#### Problem:
Whenever a line below holds the word "require", copy that line.

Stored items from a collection
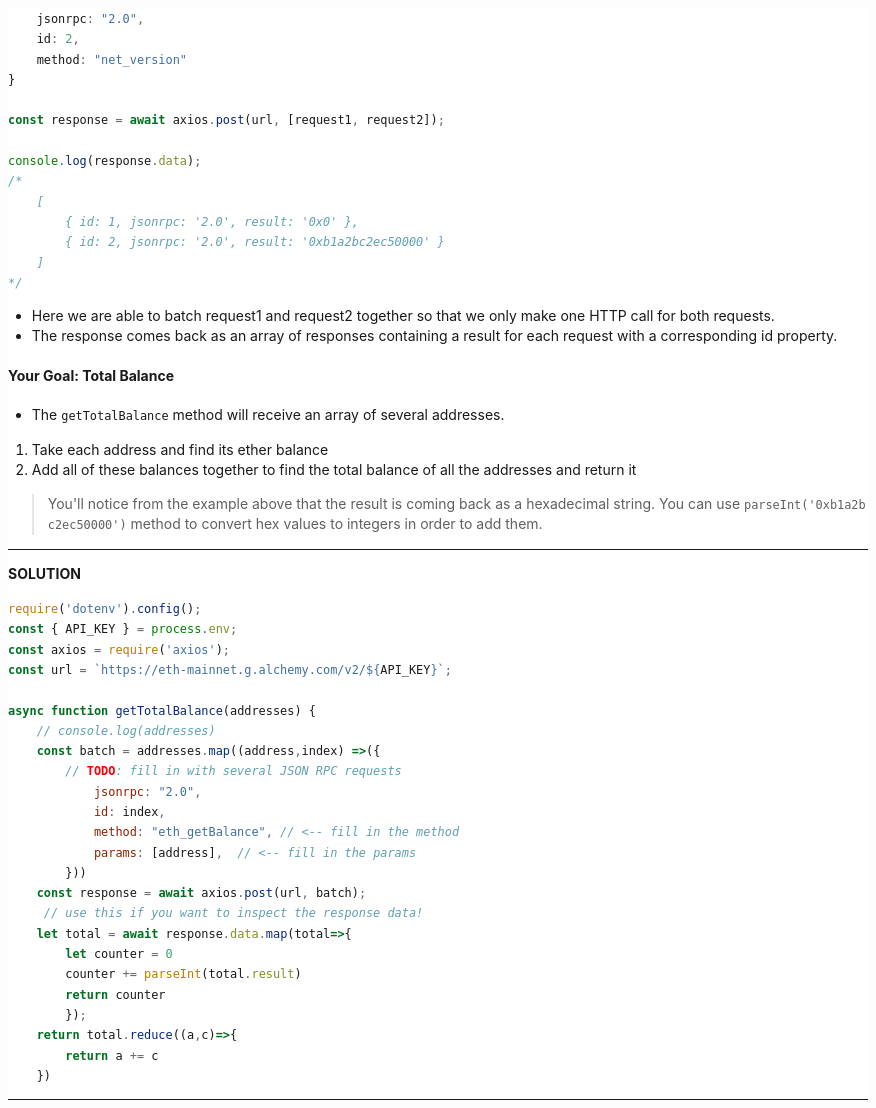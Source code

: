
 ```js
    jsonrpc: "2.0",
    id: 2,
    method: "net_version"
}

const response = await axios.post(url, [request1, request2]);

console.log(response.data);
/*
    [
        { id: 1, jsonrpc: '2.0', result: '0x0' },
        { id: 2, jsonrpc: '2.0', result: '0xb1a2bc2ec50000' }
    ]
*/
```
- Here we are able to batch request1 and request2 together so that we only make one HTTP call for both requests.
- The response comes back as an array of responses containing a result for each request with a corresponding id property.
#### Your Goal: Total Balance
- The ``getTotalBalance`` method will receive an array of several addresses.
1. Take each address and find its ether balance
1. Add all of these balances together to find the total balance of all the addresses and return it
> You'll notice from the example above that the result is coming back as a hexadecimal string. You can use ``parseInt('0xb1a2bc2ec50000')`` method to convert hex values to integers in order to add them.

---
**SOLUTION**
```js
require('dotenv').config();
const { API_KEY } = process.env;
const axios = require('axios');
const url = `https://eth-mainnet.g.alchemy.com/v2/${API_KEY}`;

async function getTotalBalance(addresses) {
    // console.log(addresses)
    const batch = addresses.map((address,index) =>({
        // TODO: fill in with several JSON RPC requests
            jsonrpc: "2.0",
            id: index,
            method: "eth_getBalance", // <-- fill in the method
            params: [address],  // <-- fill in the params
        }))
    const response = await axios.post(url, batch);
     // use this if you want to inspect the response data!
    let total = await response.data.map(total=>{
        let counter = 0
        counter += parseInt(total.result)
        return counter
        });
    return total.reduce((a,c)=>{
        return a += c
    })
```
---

#### Answer to the exercise:
require('dotenv').config();
const axios = require('axios');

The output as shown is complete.